The secret to a career in football punditry is to talk heaps, show graphics, and tell us absolutely nothing we don't already know.

Pretty handy combination to have up your sleeve on a footy forum too.


It is still the strongest statistical correlation to success across the AFL. Less injuries = more wins.

Could not agree more webber. What amazes me is how often this fact is ignored. I know it is part of footy club culture not to blame injuries but facts are facts

The reality was at the time that we couldn't have sacked Neeld after 9 rounds. It was a case of trying to get as much support around him as possible to let him live up to his potential. King's argument would have held more water with me if the fact that we were stuck with Neeld for at least a year was acknowledged and that we had to make the best of the situation.

The reality is that after 9 rounds in his first year there was serious reason to question the direction Neeld was going. The football was putrid and the game plan preditable and obvious. And the Club gave him significant support and he did live up to his potential that was evident by the end of his first year to a number of posters on Demonland. He should have been removed after the 1 st round loss to Port Adelaide and exited with the incumbent CEO after the appalling loss to Essendon.

King would not know the reality of Neelds contract or the machinations at the boardroom level to determine his standing and progress. But he did what he had to do as a game analyst and called it as he saw it..... And he called it correctly.

The reality is that after 9 rounds in his first year there was serious reason to question the direction Neeld was going. The football was putrid and the game plan preditable and obvious. And the Club gave him significant support and he did live up to his potential that was evident by the end of his first year to a number of posters on Demonland. He should have been removed after the 1 st round loss to Port Adelaide and exited with the incumbent CEO after the appalling loss to Essendon.

King would not know the reality of Neelds contract or the machinations at the boardroom level to determine his standing and progress. But he did what he had to do as a game analyst and called it as he saw it..... And he called it correctly.

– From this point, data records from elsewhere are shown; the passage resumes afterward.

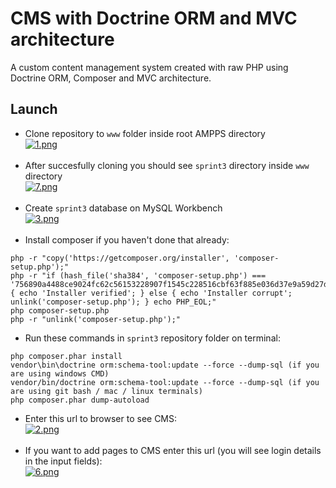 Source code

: # CMS with Doctrine ORM and MVC architecture

A custom content management system created with raw PHP using Doctrine ORM, Composer and MVC architecture.

## Launch

- Clone repository to `www` folder inside root AMPPS directory  
[![1.png](https://i.postimg.cc/5Nw1Xz4d/1.png)](https://postimg.cc/1f5bTfVJ)
<br/><br/>
- After succesfully cloning you should see `sprint3` directory inside `www` directory  
[![7.png](https://i.postimg.cc/SsfZGdjC/7.png)](https://postimg.cc/1n4cmpG3)
<br/><br/>
- Create `sprint3` database on MySQL Workbench  
[![3.png](https://i.postimg.cc/6pF1NjZd/3.png)](https://postimg.cc/sM9JYJwX)
<br/><br/>
- Install composer if you haven't done that already:  
```
php -r "copy('https://getcomposer.org/installer', 'composer-setup.php');"
php -r "if (hash_file('sha384', 'composer-setup.php') === '756890a4488ce9024fc62c56153228907f1545c228516cbf63f885e036d37e9a59d27d63f46af1d4d07ee0f76181c7d3') { echo 'Installer verified'; } else { echo 'Installer corrupt'; unlink('composer-setup.php'); } echo PHP_EOL;"
php composer-setup.php
php -r "unlink('composer-setup.php');"
```
- Run these commands in `sprint3` repository folder on terminal:  
```
php composer.phar install
vendor\bin\doctrine orm:schema-tool:update --force --dump-sql (if you are using windows CMD)
vendor/bin/doctrine orm:schema-tool:update --force --dump-sql (if you are using git bash / mac / linux terminals)
php composer.phar dump-autoload
```
- Enter this url to browser to see CMS:  
[![2.png](https://i.postimg.cc/fT98f7py/2.png)](https://postimg.cc/SJmLy9yb)
<br/><br/>
- If you want to add pages to CMS enter this url (you will see login details in the input fields):  
[![6.png](https://i.postimg.cc/zvP4HJyQ/6.png)](https://postimg.cc/rRxfv2CG)
<br/><br/>

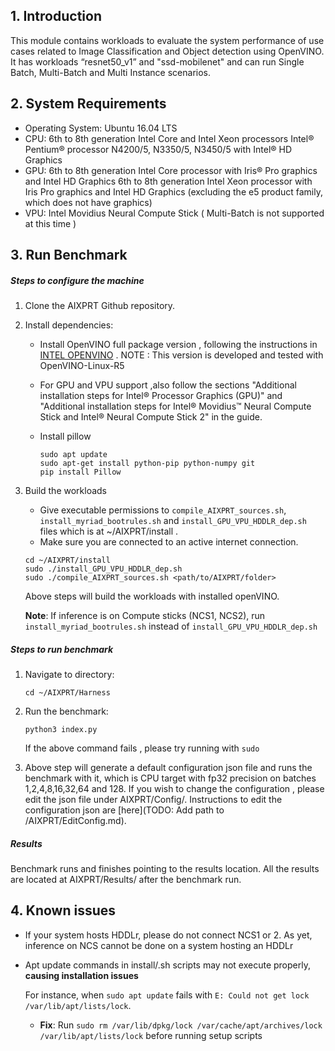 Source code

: 
## 1. Introduction
This module contains workloads to evaluate the system performance of use cases related to Image Classification and Object detection using OpenVINO.
It has workloads “resnet50_v1” and "ssd-mobilenet" and can run Single Batch, Multi-Batch and Multi Instance scenarios.

## 2. System Requirements

* Operating System: 
	Ubuntu 16.04 LTS
* CPU: 
	  6th to 8th generation Intel Core and Intel Xeon processors 
    Intel® Pentium® processor N4200/5, N3350/5, N3450/5 with Intel® HD Graphics 
* GPU:
	  6th to 8th generation Intel Core processor with Iris® Pro graphics and Intel HD Graphics 
    6th to 8th generation Intel Xeon processor with Iris Pro graphics and Intel HD Graphics (excluding the e5 product family, which does not have graphics) 
* VPU:
    Intel Movidius Neural Compute Stick  ( Multi-Batch is not supported at this time ) 
     
## 3. Run Benchmark

##### Steps to configure the machine 
1. Clone the AIXPRT Github repository.

2. Install dependencies:
   * Install OpenVINO full package version , following the instructions in 
  [INTEL OPENVINO](https://software.intel.com/en-us/articles/OpenVINO-Install-Linux) .
  NOTE : This version is developed and tested with OpenVINO-Linux-R5
 
   * For GPU and VPU support ,also follow the sections "Additional installation steps for Intel® Processor Graphics (GPU)" and 
   "Additional installation steps for Intel® Movidius™ Neural Compute Stick and Intel® Neural Compute Stick 2" in the guide.
   
   * Install pillow
      ```
      sudo apt update
      sudo apt-get install python-pip python-numpy git
      pip install Pillow
      
      ```
  
3. Build the workloads
   * Give executable permissions to ```compile_AIXPRT_sources.sh```, ```install_myriad_bootrules.sh``` and ```install_GPU_VPU_HDDLR_dep.sh``` files which is at ~/AIXPRT/install .
   * Make sure you are connected to an active internet connection.
    ```
    cd ~/AIXPRT/install
    sudo ./install_GPU_VPU_HDDLR_dep.sh
    sudo ./compile_AIXPRT_sources.sh <path/to/AIXPRT/folder>
    ```
   Above steps will build the workloads with installed openVINO.
   
   **Note**: If inference is on Compute sticks (NCS1, NCS2), run ```install_myriad_bootrules.sh``` instead of ```install_GPU_VPU_HDDLR_dep.sh```
    
##### Steps to run benchmark
 1. Navigate to directory:
 
    ```
    cd ~/AIXPRT/Harness
    ```  
 2. Run the benchmark:
 
    ```
    python3 index.py
    ```
    If the above command fails , please try running with  ```sudo ``` 
   
  3. Above step will generate a default configuration json file and runs the benchmark with it, which is CPU target with fp32 precision on batches 1,2,4,8,16,32,64 and 128.
   If you wish to change the configuration , please edit the json file under AIXPRT/Config/. Instructions to edit the configuration json are [here](TODO: Add path to /AIXPRT/EditConfig.md). 
   
##### Results

Benchmark runs and finishes pointing to the results location. 
All the results are located at AIXPRT/Results/ after the benchmark run. 


## 4. Known issues
- If your system hosts HDDLr, please do not connect NCS1 or 2. As yet, inference on NCS cannot be done on a system hosting an HDDLr
- Apt update commands in install/.sh scripts may not execute properly, **causing installation issues**

     For instance, when `sudo apt update` fails with `E: Could not get lock /var/lib/apt/lists/lock`. 
     - **Fix**: Run `sudo rm /var/lib/dpkg/lock /var/cache/apt/archives/lock /var/lib/apt/lists/lock` before running setup scripts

I don't think anyone questioned that the results were diabolical after 9 rounds. My point still stands. No matter how bad things were after those 9 rounds, it would have been financially devastating and hugely disruptive to sack Neeld. The best we could have done in 2012 was to lump it and see what happened in 2013 as at that stage, it wasn't so clear cut that Neeld was part of the problem. We got our answer pretty early in said 2013.

To be honest, the Neeld situation was handled as well as it possibly could have been. A round 1 sacking would have been knee jerk in the extreme. The man was given the 'clean air' that PJ promised and showed, sadly, he wasn't up to the job.

I would also contest that he was given adequate support. If we class 'support' as getting a stay of execution then he did. Sadly though, as far as the personnel who he had access to, he was mostly surrounded by first year or bush coaches besides Jade Rawlings and Neil Craig. As PJ said, they were incredibly inexperience. Neeld himself had only been a line coach at Collingwood for 3 years.

As for your last point, King would surely know (if he was a decent journo and had done his research) what Neeld's contract was. Even if he didn't know the nitty gritty, he would have a vague idea that he was on a 2-3 year deal. It would have been knee jerk in the extreme to sack him (which King didn't, he just hemmed and hawed on that point).

I am no Neeld apologist and I believe that he lacked the emotional smarts to be a good coach and was stubborn at times for the sake of it (plus his game plan wasn't suited for the cattle he had). However, I don't like this Demonland talking point that 'Kingy said Neeld should be sacked after round 9, 2012' because he wouldn't go the full nine yards and say that he should go and the fact was at the time there was more to lose by making that decision.